How did the creepy doll from “The Conjuring” get to be malevolent in the first place? I was hoping for a Krusty the Clown doll-style good/evil switch, but no. In the prequel “Annabelle,” we learn that, many years ago, the doll became possessed after witnessing unspeakable things including cult murders, a woman committing suicide by slashing her own throat and 1970s wallpaper.
In 1970s California, Mia (an affecting Annabelle Wallis) is an expectant young wife whose med-student husband (Ward Horton) buys her a doll that, to her, looks like a precious Victorian collector’s item but would make you and me want to get the number of the nearest exorcist on speed dial. Then the doll observes a series of gruesome events that make the Manson Family look restrained, and even gets the blood of a dead murderess in her eye. Welcome to an infernal Visine commercial: It gets the red in.
For exposition, there’s a handy Satanically literate priest who tells us that the demon that possesses the doll wants a human soul. But such is hell’s etiquette handbook that it only counts if you voluntarily offer up your soul, even if under duress. More background comes from Aisle Four of the local spooky book shop, whose proprietor (Alfre Woodard) happily sets aside her own needs to become Mia’s sidekick and confidante.
“Annabelle” is mostly a grab into the Great Big Bag O’ Horror Clichés: sound-bombs of shrieking violins explode randomly, doors slam unbidden, rocking chairs creak by themselves, machines suddenly whir to life. There’s no particular reason why the forces of hell should be quite so roundabout in their goals. It’s almost like Lucifer is drawing things out to the length of a movie.

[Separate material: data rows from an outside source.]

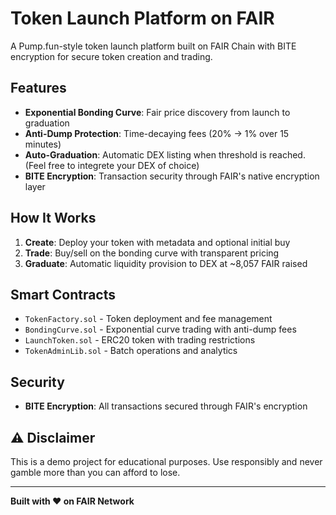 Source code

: # Token Launch Platform on FAIR

A Pump.fun-style token launch platform built on FAIR Chain with BITE encryption for secure token creation and trading.

## Features

- **Exponential Bonding Curve**: Fair price discovery from launch to graduation
- **Anti-Dump Protection**: Time-decaying fees (20% → 1% over 15 minutes)
- **Auto-Graduation**: Automatic DEX listing when threshold is reached. (Feel free to integrete your DEX of choice)
- **BITE Encryption**: Transaction security through FAIR's native encryption layer

## How It Works

1. **Create**: Deploy your token with metadata and optional initial buy
2. **Trade**: Buy/sell on the bonding curve with transparent pricing
3. **Graduate**: Automatic liquidity provision to DEX at ~8,057 FAIR raised

## Smart Contracts

- `TokenFactory.sol` - Token deployment and fee management
- `BondingCurve.sol` - Exponential curve trading with anti-dump fees
- `LaunchToken.sol` - ERC20 token with trading restrictions
- `TokenAdminLib.sol` - Batch operations and analytics

## Security

- **BITE Encryption**: All transactions secured through FAIR's encryption 

## ⚠️ Disclaimer

This is a demo project for educational purposes. Use responsibly and never gamble more than you can afford to lose.

---

**Built with ❤️ on FAIR Network**
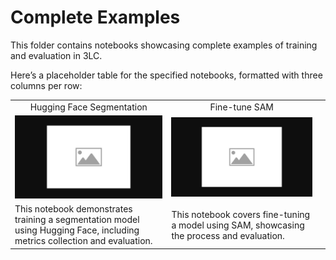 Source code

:# Complete Examples

This folder contains notebooks showcasing complete examples of training and evaluation in 3LC.

Here’s a placeholder table for the specified notebooks, formatted with three columns per row:

|  |  |  |
|------------|------------|------------|
| <div align="center">Hugging Face Segmentation</div> | <div align="center">Fine-tune SAM</div> |  |
| [![hf-segmentation](../images/placeholder.png)](hf-segmentation.ipynb) | [![fine-tune-sam](../images/placeholder.png)](fine-tune-sam.ipynb) ||
| This notebook demonstrates training a segmentation model using Hugging Face, including metrics collection and evaluation. | This notebook covers fine-tuning a model using SAM, showcasing the process and evaluation. ||
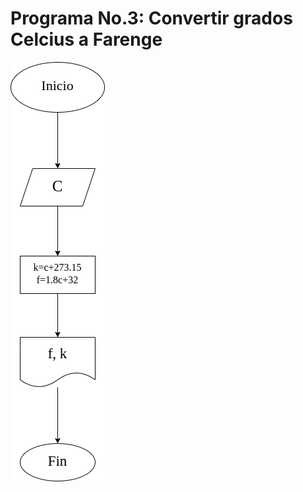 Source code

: # Programa No.3: Convertir grados  Celcius a Farenge

![Diagrama de flujo](diagrama.png "diagrama de flujo") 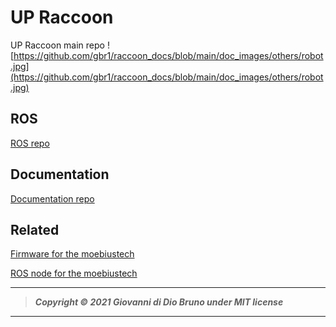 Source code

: # UP Raccoon
UP Raccoon main repo
![https://github.com/gbr1/raccoon_docs/blob/main/doc_images/others/robot.jpg](https://github.com/gbr1/raccoon_docs/blob/main/doc_images/others/robot.jpg)
## ROS
[ROS repo](https://github.com/gbr1/raccoon_ros)

## Documentation
[Documentation repo](https://github.com/gbr1/raccoon_docs)

## Related
[Firmware for the moebiustech](https://github.com/gbr1/moebiustech_stm32_firmware)

[ROS node for the moebiustech](https://github.com/gbr1/moebiustech_stm32_ros)

---
> ***Copyright © 2021 Giovanni di Dio Bruno under MIT license***
---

While the film isn’t clever or original, it is reasonably scary, especially when it knocks off the preliminaries and gets to the good stuff. There are just too few horror movies that deliver a nice hair-raising glimpse of the devil, or at least one of his leading emissaries. Too bad the ending is so tidy and easy. After so much chaos, things wrap up with the Diet Coke of evil. Just one calorie: not evil enough.